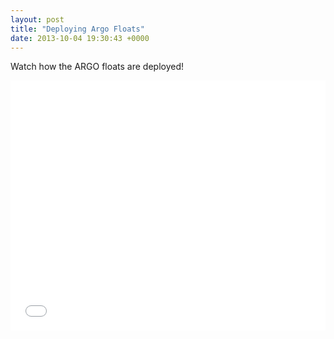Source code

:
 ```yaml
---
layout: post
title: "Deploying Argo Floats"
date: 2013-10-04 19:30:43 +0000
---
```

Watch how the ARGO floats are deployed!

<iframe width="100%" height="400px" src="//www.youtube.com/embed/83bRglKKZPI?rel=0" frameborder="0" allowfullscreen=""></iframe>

...

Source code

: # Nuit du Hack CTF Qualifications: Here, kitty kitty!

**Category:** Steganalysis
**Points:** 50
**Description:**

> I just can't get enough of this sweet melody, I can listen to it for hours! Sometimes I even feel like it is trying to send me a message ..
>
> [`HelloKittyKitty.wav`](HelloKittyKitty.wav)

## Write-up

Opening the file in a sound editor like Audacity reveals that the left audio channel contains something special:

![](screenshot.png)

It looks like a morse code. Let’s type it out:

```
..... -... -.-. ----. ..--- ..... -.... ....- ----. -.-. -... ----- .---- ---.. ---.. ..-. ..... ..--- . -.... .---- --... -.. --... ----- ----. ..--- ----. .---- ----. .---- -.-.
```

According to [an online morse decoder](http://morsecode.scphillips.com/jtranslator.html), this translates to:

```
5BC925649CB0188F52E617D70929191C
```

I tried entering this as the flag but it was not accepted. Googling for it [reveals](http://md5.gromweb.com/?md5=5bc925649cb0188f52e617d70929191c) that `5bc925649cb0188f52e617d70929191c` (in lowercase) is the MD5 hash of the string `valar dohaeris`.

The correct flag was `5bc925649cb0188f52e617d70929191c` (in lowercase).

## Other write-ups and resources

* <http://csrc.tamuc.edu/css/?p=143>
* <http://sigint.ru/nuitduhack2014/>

* * *

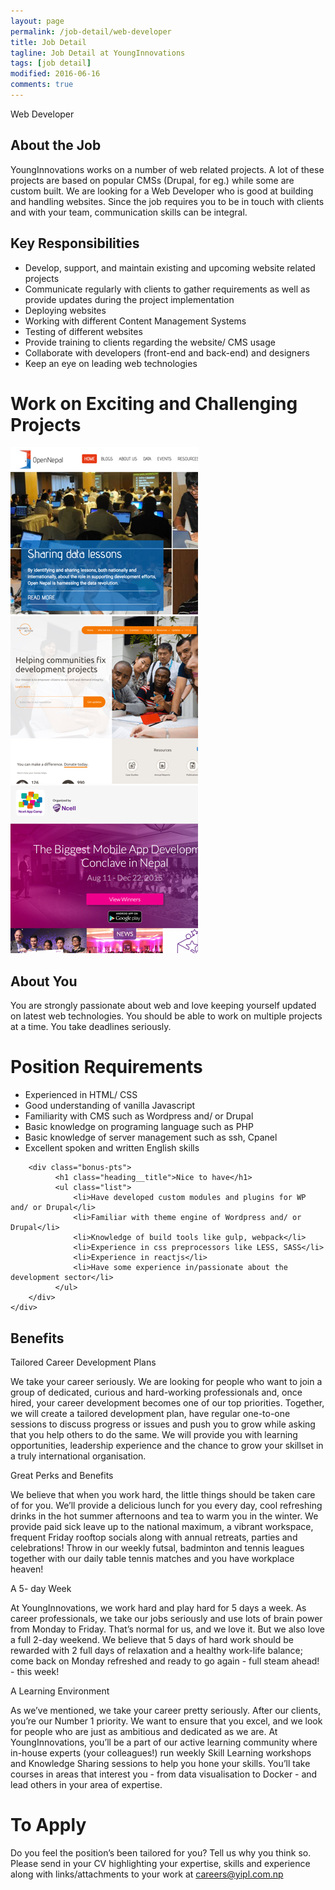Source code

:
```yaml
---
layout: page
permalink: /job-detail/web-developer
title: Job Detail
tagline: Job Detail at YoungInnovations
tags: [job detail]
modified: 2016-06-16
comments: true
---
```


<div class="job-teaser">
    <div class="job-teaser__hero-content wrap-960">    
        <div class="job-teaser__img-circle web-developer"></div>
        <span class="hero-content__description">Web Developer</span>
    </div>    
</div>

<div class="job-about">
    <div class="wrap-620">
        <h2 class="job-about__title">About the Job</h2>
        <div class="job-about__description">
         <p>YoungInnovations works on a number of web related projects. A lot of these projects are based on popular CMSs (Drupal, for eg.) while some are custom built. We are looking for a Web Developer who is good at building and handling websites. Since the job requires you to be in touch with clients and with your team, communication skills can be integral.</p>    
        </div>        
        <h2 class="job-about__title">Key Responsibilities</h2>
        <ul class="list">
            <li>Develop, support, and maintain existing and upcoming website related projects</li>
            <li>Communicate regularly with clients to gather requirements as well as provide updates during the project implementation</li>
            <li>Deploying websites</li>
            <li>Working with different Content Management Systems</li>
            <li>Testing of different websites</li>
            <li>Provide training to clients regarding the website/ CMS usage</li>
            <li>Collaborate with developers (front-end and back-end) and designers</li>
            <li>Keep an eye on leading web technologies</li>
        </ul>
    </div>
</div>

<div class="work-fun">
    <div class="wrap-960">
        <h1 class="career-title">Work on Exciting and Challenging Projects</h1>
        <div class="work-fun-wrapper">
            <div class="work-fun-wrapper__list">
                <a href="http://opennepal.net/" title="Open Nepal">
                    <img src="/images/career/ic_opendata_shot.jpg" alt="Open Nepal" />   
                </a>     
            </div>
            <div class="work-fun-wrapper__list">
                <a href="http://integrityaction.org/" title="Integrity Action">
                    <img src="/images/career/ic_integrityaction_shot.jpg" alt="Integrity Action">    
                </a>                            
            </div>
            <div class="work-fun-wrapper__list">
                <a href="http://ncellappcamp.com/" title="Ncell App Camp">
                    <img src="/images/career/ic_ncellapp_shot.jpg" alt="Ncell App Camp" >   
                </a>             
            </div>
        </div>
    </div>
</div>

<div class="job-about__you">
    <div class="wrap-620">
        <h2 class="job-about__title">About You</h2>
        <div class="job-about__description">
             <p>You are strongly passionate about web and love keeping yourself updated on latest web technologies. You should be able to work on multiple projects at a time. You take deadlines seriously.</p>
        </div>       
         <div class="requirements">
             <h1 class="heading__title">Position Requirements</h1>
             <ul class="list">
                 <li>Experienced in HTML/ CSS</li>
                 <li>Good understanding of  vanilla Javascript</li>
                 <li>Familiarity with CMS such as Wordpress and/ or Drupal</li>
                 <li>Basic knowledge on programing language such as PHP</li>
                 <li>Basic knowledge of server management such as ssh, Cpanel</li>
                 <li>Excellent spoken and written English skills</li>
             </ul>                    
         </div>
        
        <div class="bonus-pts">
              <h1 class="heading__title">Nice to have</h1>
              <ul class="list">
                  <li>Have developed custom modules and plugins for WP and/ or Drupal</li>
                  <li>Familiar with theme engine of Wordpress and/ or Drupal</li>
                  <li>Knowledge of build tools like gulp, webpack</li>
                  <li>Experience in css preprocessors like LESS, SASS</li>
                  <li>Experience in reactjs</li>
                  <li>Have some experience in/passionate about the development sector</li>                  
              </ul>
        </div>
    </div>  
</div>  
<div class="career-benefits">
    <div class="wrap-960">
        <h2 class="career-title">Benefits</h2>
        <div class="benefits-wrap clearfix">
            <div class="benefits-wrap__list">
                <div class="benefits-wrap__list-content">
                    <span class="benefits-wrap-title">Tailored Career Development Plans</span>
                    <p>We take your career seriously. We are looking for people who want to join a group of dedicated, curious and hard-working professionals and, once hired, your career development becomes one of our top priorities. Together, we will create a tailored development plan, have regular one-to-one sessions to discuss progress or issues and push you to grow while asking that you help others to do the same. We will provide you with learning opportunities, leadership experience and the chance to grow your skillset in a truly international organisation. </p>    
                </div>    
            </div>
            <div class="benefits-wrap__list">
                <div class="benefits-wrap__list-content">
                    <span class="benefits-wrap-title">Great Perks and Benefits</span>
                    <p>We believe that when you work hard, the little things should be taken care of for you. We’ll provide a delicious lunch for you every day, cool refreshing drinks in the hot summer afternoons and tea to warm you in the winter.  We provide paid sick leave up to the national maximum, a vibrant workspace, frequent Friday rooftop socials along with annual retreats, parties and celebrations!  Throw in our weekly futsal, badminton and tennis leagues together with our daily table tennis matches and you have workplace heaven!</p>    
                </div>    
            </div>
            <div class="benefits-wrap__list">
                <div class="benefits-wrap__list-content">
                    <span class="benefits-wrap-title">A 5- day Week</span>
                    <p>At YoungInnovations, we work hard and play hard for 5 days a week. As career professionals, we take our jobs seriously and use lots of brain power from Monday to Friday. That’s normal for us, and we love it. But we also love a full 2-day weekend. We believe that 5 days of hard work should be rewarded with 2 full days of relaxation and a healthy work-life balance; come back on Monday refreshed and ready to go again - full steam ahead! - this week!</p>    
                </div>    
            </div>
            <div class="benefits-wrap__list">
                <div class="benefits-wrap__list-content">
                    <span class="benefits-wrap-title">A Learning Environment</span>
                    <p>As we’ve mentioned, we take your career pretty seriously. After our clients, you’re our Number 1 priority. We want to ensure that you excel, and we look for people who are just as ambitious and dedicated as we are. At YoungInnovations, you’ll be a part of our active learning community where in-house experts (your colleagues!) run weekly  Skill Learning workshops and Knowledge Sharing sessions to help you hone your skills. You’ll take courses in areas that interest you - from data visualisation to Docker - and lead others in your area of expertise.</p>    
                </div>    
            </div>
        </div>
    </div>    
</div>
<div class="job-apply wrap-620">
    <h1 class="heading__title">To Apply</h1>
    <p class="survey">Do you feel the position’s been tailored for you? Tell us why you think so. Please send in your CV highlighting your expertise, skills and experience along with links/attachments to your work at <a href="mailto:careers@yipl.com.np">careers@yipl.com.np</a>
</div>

Task details:
Everything in the material above from the line that has "<li>Experience in css" through the line that has "Career Development Plans</span>" must be duplicated exactly, with no other lines given.

The completed task:
                  <li>Experience in css preprocessors like LESS, SASS</li>
                  <li>Experience in reactjs</li>
                  <li>Have some experience in/passionate about the development sector</li>                  
              </ul>
        </div>
    </div>  
</div>  
<div class="career-benefits">
    <div class="wrap-960">
        <h2 class="career-title">Benefits</h2>
        <div class="benefits-wrap clearfix">
            <div class="benefits-wrap__list">
                <div class="benefits-wrap__list-content">
                    <span class="benefits-wrap-title">Tailored Career Development Plans</span>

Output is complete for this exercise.